Our ancestors have lived in the immediate vicinity of York since the Neolithic period (c.4000 – 2000 BC). Much of the surrounding Vale of York was probably unsuitable for settlement at this time because of its poorly drained and heavy clay soil which made farming difficult.
However, parts of the city, including the main campus of York University, sit on a moraine, a ridge of high ground left behind by retreating glaciers after the last Ice Age. This provides well-drained and sandy soils which were probably cultivated throughout prehistory. The moraine also offered a usable route joining the Yorkshire Wolds to the east and the Yorkshire Dales to the west.
Little is known of York in the Iron Age (c. 750 BC – AD 71), although when the Romans arrived it is known that they found a cultivated landscape not unlike parts of the valley of the river Ouse in nearby rural areas today. The Roman name for York, Eburacum, probably derives from a native name meaning the place of the yew trees. Helping to fill this gap in out historic understanding of the area is the discovery of a prehistoric settlement believed to date back 2,500 years unearthed on the ring road in York in July this year. City of York Council and York Archaeological Trust made the find at the Wetherby Road roundabout on the A1237 during junction improvements.

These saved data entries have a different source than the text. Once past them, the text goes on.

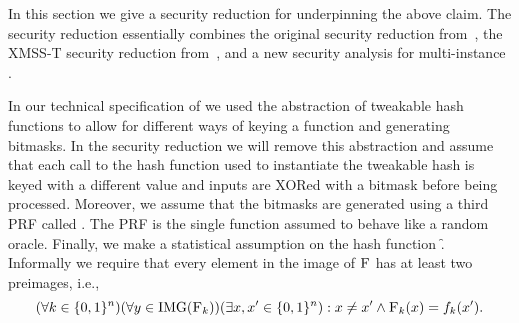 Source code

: 

%
%

In this section we give a security reduction for \spx underpinning the above
claim. The security reduction essentially combines the original \spc security
reduction from~\cite{Bernstein2015}, the XMSS-T security reduction
from~\cite{Huelsing2016}, and a new security analysis for multi-instance \fors.

In our technical specification of \spx we used the abstraction of tweakable
hash functions to allow for different ways of keying a function and
generating bitmasks. In the security reduction we will remove this abstraction
and assume that each call to the hash function used to instantiate the
tweakable hash is keyed with a different value and inputs are XORed with a
bitmask before being processed. Moreover, we assume that the bitmasks are
generated using a third PRF called \prfbm. The PRF \prfbm is the single function
assumed to behave like a random oracle. Finally, we make a statistical
assumption on the hash function \f. Informally we require that every element
in the image of $\textsc{F}$ has at least two preimages, i.e.,
\begin{equation}\label{req:f}
 (\forall k \in \{0,1\}^n)(\forall y \in \mathrm{IMG}(\textsc{F}_k)) (\exists x, x' \in \{0,1\}^n): x \neq x' \wedge \textsc{F}_k(x) = f_k(x').
\end{equation}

A large ring ditch, described as "One of the biggest to be unearthed in York", was found, along with fragments of pottery. Other finds included fragments of volcanic rock which does not occur locally, in what is believed to be a hearth pit. Ian Milsted, Head of Archaeology for York Archaeological Trust, said 'We're excited to have recovered this important information and will now analyse the finds to understand the story of the people who lived here before the Romans founded the city.
Finds have also been made to the north of the enclosure with a series of other ditches that may indicate field boundaries associated with the settlement.